Publicly traded corporations have extremely different criteria for achieving and maintaining control and are not discussed in this article. This article shall concentrate on the typical California corporation not traded on a public exchange and not owned by more than thirty five shareholders (husband and wife counting as one shareholder.)


As discussed in the web article on Corporate Structure, the typical California corporation has Shareholders who elect the Board of Directors who, in turn, appoint the corporate Officers, usually a President (CEO), a Secretary, and a Treasurer (CFO). Typically, the Shareholders meet annually to elect the Directors and approve their actions; the Board of Directors meets annually or quarterly to review the Officers’ actions and the Officers meet as often as necessary to run the entity. Day to day operations are run either by the Officers or by managers hired by the officers.

Officers and Directors have a fiduciary duty to the company and its Shareholders, the highest duty of loyalty known to law. Breach of that duty imposes personal liability on them in favor of the corporation or the Shareholders. The Shareholders, absent also occupying a position of Director or/and Officer, do not have a fiduciary duty to the company unless a particular Shareholder owns a majority of the stock in which case in the event of sale of the stock, said Shareholder is required to obtain the same price per share for the minority Shareholders (in California only).

Both Officers and Directors have a duty of care in regard to running the corporation and this includes the duty to inquire. This means that they are personally liable if they fail to take appropriate action to protect the company and they remain liable even if they were unaware of the problem facing the company if their ignorance as to what action to take is predicated on negligent failure to investigate a problem in the company. Good faith errors in judgment do not necessarily create liability absent negligence or dereliction of duty. There is a duty to actively investigate to determine problems facing the company.

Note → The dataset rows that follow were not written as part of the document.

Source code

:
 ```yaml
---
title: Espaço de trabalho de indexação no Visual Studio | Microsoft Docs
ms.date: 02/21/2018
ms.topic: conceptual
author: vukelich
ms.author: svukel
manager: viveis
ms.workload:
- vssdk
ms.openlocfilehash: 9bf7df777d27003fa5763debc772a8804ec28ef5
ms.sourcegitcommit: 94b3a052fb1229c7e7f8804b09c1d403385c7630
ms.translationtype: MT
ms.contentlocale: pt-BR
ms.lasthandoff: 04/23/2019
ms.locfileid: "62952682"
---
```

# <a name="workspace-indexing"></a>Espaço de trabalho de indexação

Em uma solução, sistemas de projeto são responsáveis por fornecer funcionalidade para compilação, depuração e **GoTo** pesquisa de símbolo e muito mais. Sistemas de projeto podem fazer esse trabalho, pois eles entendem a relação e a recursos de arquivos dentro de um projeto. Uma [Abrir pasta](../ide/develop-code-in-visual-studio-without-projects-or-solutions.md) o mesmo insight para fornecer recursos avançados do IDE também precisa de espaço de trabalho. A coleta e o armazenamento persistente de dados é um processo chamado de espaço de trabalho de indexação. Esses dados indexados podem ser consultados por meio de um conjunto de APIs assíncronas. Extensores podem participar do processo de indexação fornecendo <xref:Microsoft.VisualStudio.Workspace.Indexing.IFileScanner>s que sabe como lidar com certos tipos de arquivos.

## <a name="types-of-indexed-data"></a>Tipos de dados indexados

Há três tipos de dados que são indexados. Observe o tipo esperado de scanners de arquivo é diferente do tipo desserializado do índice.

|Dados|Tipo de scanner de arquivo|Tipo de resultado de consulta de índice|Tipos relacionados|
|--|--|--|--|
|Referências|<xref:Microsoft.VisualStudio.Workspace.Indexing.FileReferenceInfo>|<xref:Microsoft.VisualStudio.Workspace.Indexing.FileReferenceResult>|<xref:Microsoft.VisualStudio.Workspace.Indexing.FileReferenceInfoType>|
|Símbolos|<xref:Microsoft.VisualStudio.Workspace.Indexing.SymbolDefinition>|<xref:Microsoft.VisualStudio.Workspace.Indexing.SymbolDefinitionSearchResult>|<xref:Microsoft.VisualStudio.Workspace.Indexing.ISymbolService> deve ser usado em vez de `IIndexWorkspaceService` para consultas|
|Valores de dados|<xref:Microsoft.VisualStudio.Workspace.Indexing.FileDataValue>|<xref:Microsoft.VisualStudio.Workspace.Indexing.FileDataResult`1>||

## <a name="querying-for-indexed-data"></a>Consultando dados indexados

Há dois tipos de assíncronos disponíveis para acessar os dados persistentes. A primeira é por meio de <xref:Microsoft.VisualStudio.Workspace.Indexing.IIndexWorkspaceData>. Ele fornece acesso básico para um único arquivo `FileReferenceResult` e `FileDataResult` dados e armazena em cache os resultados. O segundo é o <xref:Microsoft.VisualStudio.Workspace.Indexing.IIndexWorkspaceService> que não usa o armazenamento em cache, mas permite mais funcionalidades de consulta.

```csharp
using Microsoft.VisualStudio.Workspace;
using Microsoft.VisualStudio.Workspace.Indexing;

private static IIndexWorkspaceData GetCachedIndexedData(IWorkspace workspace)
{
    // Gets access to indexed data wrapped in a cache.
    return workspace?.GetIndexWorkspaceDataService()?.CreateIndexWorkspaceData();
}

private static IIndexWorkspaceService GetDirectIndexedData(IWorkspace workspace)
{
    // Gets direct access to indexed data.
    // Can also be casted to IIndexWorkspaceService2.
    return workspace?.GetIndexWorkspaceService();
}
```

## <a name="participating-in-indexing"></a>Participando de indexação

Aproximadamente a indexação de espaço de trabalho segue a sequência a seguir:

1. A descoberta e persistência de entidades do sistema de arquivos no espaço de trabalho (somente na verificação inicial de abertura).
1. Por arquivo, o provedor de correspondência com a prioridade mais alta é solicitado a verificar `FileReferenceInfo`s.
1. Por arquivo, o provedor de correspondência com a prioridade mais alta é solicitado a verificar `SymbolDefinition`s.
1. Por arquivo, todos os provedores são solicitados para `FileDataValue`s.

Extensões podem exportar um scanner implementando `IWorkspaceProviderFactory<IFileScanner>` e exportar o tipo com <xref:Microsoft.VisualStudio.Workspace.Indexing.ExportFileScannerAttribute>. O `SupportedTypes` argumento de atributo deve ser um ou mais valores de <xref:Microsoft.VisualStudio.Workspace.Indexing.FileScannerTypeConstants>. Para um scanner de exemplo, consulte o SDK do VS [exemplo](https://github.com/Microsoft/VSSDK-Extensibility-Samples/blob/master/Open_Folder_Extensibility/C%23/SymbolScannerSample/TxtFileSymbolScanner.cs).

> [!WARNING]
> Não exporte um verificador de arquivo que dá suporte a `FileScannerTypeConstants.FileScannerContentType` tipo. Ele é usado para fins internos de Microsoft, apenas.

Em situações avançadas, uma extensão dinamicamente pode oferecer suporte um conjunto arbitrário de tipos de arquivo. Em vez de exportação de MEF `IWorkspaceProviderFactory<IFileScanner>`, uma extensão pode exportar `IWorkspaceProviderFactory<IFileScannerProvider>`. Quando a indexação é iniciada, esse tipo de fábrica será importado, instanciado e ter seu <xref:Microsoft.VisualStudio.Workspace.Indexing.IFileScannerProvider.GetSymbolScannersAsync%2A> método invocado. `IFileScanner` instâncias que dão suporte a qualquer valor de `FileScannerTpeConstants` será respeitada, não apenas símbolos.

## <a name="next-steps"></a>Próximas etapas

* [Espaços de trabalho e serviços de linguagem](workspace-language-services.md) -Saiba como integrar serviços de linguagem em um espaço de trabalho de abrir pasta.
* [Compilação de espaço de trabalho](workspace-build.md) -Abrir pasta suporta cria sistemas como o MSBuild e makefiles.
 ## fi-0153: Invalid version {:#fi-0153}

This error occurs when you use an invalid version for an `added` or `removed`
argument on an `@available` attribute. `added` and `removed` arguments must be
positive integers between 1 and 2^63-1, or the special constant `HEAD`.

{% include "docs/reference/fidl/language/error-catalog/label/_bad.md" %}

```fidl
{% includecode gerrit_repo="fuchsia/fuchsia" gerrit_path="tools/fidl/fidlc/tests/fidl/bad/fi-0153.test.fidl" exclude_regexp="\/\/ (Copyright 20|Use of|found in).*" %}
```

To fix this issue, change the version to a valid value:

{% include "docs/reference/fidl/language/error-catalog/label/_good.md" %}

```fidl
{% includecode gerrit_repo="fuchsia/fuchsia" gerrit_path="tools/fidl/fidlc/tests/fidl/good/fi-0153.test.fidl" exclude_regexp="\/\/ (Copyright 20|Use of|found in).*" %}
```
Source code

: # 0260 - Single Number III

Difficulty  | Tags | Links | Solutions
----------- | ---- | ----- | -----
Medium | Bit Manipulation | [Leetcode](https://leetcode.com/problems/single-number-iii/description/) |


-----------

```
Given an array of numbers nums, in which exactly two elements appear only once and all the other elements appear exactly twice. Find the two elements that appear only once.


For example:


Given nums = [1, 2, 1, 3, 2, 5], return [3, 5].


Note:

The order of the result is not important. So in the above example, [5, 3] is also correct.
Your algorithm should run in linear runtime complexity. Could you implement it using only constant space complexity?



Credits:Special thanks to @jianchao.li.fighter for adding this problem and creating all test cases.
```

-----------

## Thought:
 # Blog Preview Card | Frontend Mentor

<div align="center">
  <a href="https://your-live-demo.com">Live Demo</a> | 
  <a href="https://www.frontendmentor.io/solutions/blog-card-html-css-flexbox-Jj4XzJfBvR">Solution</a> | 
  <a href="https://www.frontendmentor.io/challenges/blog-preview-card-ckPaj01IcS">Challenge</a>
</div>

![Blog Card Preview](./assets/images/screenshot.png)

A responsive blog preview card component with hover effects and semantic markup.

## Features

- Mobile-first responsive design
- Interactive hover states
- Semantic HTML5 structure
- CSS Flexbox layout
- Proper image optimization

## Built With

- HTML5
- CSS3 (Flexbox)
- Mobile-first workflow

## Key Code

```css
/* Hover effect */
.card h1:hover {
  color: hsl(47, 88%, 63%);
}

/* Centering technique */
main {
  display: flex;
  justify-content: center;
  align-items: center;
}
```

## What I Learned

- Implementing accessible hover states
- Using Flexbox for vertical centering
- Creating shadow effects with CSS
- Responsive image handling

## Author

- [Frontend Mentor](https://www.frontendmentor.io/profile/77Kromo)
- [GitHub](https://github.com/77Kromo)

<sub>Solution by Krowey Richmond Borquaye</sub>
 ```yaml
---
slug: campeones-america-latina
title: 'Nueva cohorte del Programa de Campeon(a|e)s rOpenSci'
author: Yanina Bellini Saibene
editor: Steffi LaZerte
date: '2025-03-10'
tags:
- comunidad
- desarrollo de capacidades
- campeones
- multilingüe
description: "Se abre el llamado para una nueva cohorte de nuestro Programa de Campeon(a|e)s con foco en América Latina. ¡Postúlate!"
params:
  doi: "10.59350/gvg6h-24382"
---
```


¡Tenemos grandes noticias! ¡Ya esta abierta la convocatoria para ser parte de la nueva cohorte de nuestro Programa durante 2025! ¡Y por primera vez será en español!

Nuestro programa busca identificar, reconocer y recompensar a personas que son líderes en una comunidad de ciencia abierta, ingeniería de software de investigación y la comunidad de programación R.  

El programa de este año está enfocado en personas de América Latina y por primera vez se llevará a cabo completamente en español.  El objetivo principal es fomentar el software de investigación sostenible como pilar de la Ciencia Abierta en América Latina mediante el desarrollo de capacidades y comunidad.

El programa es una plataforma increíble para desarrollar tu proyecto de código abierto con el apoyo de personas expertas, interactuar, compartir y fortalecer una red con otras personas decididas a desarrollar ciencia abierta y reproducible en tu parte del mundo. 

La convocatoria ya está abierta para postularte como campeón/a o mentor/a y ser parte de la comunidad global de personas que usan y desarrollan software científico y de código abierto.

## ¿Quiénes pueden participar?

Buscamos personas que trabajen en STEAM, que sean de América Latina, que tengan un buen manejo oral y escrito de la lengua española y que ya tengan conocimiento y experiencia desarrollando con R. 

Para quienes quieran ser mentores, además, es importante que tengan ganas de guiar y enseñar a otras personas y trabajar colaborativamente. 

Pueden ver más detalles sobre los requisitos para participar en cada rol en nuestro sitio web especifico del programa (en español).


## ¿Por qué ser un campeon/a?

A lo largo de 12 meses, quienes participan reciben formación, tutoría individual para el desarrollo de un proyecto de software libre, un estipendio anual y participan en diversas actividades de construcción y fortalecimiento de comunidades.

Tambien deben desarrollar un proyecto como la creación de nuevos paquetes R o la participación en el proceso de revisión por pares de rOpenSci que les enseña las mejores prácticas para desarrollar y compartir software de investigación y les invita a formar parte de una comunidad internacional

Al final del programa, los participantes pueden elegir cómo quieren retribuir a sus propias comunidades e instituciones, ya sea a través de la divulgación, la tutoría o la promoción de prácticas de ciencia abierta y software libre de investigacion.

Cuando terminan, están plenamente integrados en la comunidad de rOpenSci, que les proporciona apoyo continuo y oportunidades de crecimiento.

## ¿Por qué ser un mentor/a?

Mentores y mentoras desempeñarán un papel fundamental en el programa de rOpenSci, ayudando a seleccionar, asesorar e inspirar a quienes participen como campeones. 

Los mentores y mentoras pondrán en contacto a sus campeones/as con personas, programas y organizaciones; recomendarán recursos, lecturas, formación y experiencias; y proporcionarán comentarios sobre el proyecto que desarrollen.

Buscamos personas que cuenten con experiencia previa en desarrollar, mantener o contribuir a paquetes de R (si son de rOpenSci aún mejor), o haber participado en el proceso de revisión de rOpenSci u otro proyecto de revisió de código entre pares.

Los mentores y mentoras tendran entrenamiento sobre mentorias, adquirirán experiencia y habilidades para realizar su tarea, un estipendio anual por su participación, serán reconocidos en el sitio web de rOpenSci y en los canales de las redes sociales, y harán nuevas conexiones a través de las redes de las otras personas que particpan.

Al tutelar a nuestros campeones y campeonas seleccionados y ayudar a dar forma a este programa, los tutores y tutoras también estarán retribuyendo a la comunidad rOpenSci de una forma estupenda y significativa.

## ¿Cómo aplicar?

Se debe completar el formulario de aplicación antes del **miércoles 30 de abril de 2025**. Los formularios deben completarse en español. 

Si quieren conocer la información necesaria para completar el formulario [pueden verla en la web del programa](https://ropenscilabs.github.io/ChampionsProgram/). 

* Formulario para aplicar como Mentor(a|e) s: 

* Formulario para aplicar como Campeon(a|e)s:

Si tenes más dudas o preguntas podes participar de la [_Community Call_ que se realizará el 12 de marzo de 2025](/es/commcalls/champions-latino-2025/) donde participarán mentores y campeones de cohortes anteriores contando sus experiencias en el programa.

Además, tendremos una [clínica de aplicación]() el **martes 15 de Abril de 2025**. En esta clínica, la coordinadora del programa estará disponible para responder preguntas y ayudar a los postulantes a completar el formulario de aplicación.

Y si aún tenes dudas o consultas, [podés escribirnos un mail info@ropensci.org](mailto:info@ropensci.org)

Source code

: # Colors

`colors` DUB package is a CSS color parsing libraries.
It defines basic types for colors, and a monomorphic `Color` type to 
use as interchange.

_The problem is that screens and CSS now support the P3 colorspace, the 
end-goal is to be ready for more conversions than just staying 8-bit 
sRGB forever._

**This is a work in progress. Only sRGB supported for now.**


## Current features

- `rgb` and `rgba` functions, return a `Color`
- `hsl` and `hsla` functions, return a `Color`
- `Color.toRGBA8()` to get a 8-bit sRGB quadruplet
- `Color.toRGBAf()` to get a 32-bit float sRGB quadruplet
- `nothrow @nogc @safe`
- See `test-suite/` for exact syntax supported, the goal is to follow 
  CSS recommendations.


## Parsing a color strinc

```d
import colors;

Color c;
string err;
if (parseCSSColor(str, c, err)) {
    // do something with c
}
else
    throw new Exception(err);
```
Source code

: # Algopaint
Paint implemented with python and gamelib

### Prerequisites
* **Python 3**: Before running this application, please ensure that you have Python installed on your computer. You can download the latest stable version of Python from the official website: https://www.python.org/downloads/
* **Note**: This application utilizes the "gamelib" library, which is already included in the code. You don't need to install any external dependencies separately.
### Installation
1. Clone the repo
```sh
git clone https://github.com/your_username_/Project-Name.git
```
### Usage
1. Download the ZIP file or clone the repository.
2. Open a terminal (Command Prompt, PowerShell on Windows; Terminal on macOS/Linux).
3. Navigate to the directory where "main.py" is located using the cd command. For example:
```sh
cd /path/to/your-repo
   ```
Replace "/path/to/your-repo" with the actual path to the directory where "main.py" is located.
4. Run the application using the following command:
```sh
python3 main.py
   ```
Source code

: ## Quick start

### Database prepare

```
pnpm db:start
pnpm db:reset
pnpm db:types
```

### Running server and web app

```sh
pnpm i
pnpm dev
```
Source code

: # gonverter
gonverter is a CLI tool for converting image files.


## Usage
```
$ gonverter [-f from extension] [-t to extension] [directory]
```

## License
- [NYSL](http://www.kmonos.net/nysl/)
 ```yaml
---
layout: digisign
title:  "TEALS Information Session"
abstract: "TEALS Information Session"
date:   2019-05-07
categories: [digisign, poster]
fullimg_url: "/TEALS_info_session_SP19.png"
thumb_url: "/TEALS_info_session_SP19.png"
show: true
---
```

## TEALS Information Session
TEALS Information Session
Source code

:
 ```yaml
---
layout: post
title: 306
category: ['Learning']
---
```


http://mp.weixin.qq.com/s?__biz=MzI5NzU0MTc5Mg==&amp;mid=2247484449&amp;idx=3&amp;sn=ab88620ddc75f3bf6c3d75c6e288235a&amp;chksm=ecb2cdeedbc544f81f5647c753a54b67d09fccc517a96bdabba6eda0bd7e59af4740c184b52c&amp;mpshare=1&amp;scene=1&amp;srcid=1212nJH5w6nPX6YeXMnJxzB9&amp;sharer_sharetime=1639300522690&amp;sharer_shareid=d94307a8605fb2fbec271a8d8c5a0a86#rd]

Shareholders can be Directors and Officers but need not be. Officers can be Directors and vise versa...but, again, need not be.

Since Shareholders elect the Directors and Directors elect the officers, it is apparent that Shareholders hold the ultimate position of authority in a company. If one controls how the Shareholders will vote, one can determine who will be the Directors who, in turn, will determine who will be the Officers who will, in turn, determine who will be the managers of the company.



Thus let us examine the details of Shareholder voting.

Shareholder Power

Voting the Shares

Shareholders determine action to be taken by the company, from election of directors to approval of corporate actions, by voting and normally each share allows one vote. Thus if a person owns fifty shares, that person has fifty votes, if the person has sixty shares, that person has sixty votes.

In California, majority vote controls in votes of shareholders. Thus, if a shareholder has fifty one percent of the stock, that person effectively controls the corporation. This is probably the most important single lesson the business owner must learn: in terms of control, whether one has ten percent or forty nine percent matters little. The person who has fifty one percent can elect a majority of the Directors and they, in turn, can appoint the officers and managers. While certain rights do exist to protect minority shareholders in specified areas, discussed below, the simple fact is that the shareholder who controls 51% of the stock is able to run the company pretty much as he or she wishes.

This is particularly important when one recalls that there is no State law obligation of the company to hire Shareholders (who would thus earn salaries) or declare dividends at any particular level of income. Thus, a hostile Shareholder owning 51% of the stock can seize control of the Board of Directors, fire all Officers except those he or she wishes, fire all minority Shareholders who are employed by the company, hire him or herself as President, pay him or herself a good salary, and never declare dividends, using profits to pay bonuses to employed managers...and him or herself. Absent salaries or bonuses of truly stupendous proportions, the court will NOT limit this type of use of power by a majority shareholder and the minority Shareholder will find him or herself literally locked out of the ability to earn money from the company.

Only in two instances does the minority shareholder have a legal right to receive a portion of the proceeds of the company. If the company is sold, the minority shareholder must receive the same price per share as the majority shareholder. Secondly, if a dividend is declared, the minority shareholder must receive the same dividend per share as the majority shareholder.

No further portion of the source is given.